* _TASK STATEMENT_: If a line in the listing below contains "well", return that line.

# # #

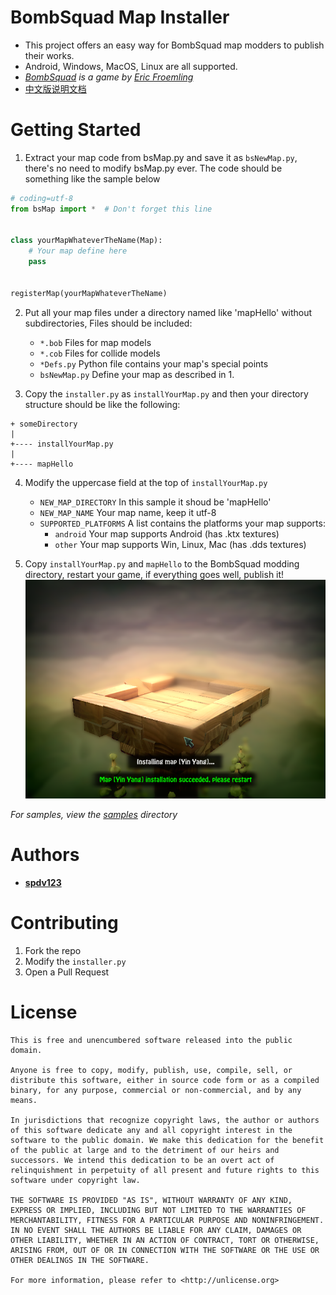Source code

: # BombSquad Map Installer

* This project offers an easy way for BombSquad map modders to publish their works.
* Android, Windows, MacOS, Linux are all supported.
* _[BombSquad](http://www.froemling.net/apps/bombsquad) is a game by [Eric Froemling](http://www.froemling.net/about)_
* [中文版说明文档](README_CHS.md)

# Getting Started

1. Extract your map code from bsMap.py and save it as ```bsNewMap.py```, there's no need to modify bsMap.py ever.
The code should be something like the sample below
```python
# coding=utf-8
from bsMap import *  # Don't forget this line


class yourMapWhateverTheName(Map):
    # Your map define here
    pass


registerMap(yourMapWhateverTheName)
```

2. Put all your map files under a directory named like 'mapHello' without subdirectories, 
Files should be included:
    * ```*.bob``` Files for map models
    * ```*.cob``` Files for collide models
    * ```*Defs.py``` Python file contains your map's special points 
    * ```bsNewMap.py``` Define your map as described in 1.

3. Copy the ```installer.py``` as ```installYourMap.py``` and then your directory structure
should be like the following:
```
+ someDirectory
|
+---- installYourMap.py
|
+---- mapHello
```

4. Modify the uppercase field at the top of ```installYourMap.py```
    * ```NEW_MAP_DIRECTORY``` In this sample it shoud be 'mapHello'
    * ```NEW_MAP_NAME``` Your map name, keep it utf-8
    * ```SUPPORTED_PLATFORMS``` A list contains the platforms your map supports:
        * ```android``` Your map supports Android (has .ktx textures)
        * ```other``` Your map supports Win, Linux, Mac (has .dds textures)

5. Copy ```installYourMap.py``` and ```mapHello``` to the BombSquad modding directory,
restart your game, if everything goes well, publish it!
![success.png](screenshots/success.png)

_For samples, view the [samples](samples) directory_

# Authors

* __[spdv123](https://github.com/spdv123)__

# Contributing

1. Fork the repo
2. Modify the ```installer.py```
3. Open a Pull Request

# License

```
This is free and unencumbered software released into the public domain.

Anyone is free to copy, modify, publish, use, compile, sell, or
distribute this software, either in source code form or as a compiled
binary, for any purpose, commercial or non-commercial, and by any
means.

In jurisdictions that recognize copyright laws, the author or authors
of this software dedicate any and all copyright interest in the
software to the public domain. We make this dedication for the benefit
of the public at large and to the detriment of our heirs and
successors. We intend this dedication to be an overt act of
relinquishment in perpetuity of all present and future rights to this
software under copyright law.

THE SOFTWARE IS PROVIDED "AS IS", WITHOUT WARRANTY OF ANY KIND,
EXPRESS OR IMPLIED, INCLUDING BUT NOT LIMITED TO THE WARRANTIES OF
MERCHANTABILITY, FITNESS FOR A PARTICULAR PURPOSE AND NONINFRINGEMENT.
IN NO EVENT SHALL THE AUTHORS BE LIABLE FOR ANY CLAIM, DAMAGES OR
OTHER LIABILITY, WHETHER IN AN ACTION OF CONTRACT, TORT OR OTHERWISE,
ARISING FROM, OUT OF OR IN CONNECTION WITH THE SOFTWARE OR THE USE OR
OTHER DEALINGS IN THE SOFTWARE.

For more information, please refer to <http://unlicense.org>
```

# # #

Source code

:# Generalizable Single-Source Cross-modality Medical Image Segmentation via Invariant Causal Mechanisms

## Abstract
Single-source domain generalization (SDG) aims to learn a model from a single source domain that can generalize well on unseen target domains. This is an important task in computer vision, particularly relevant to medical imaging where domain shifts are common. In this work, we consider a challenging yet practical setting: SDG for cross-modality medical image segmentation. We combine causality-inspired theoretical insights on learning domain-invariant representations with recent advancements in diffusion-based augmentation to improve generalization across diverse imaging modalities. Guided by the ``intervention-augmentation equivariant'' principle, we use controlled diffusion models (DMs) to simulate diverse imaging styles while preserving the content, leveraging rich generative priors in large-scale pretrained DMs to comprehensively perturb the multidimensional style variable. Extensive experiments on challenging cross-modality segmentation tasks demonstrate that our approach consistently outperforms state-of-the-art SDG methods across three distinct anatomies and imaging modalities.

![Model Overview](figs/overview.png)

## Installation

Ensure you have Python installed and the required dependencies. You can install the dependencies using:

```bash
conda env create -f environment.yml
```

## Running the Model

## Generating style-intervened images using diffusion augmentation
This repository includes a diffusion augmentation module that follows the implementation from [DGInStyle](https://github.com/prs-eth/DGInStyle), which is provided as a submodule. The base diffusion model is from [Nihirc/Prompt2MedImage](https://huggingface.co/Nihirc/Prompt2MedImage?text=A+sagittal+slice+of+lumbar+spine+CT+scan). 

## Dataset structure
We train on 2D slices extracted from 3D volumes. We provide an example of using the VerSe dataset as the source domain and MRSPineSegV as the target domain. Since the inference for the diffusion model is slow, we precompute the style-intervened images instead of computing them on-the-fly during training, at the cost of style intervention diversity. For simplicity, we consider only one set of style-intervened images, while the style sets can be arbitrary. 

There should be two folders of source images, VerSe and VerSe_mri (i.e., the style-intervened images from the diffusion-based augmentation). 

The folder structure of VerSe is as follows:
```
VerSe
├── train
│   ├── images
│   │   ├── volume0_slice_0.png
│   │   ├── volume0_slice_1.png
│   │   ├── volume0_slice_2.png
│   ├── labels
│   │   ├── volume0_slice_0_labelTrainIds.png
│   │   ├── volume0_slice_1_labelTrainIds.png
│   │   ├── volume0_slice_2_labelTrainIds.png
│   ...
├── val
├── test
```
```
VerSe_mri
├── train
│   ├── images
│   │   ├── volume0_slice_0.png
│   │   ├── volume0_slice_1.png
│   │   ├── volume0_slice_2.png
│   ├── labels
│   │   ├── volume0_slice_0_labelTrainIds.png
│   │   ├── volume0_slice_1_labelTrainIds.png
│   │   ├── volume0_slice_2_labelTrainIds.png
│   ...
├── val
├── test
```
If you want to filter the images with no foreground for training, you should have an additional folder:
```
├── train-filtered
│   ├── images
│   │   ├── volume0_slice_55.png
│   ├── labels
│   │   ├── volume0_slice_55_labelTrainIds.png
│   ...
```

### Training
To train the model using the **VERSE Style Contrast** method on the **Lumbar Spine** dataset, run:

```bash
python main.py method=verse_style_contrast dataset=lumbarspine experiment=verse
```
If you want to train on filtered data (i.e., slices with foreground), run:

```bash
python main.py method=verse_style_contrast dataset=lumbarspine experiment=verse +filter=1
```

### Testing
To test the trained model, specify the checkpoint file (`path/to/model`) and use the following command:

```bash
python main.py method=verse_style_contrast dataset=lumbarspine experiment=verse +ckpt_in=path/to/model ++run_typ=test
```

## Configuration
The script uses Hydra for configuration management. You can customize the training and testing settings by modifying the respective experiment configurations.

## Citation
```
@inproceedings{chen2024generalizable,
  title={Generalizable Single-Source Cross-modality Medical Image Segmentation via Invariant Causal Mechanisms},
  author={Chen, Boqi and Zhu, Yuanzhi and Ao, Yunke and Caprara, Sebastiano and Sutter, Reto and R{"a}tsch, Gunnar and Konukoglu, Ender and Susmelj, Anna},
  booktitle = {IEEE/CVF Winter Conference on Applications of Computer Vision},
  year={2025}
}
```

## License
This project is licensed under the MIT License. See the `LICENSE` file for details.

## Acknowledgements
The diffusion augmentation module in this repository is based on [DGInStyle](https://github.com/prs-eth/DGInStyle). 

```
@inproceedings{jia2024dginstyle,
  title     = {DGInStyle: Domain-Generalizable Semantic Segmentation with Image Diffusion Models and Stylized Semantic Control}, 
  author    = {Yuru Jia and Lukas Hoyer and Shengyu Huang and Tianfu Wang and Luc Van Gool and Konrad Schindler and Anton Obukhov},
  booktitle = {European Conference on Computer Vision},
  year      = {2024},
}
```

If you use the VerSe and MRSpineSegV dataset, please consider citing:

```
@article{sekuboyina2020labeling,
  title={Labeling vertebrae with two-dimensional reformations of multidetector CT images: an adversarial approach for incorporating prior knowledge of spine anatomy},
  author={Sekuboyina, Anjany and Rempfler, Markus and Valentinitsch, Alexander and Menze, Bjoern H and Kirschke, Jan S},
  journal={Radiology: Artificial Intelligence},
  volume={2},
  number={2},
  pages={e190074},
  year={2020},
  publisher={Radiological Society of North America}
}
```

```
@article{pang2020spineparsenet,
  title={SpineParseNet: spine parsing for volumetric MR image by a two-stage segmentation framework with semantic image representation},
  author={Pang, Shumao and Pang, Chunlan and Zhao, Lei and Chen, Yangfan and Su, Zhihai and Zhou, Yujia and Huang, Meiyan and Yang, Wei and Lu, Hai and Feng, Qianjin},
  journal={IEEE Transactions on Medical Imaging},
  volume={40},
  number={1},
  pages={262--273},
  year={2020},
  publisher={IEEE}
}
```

# # #

* _WORKED SOLUTION_:
restart your game, if everything goes well, publish it!
Single-source domain generalization (SDG) aims to learn a model from a single source domain that can generalize well on unseen target domains. This is an important task in computer vision, particularly relevant to medical imaging where domain shifts are common. In this work, we consider a challenging yet practical setting: SDG for cross-modality medical image segmentation. We combine causality-inspired theoretical insights on learning domain-invariant representations with recent advancements in diffusion-based augmentation to improve generalization across diverse imaging modalities. Guided by the ``intervention-augmentation equivariant'' principle, we use controlled diffusion models (DMs) to simulate diverse imaging styles while preserving the content, leveraging rich generative priors in large-scale pretrained DMs to comprehensively perturb the multidimensional style variable. Extensive experiments on challenging cross-modality segmentation tasks demonstrate that our approach consistently outperforms state-of-the-art SDG methods across three distinct anatomies and imaging modalities.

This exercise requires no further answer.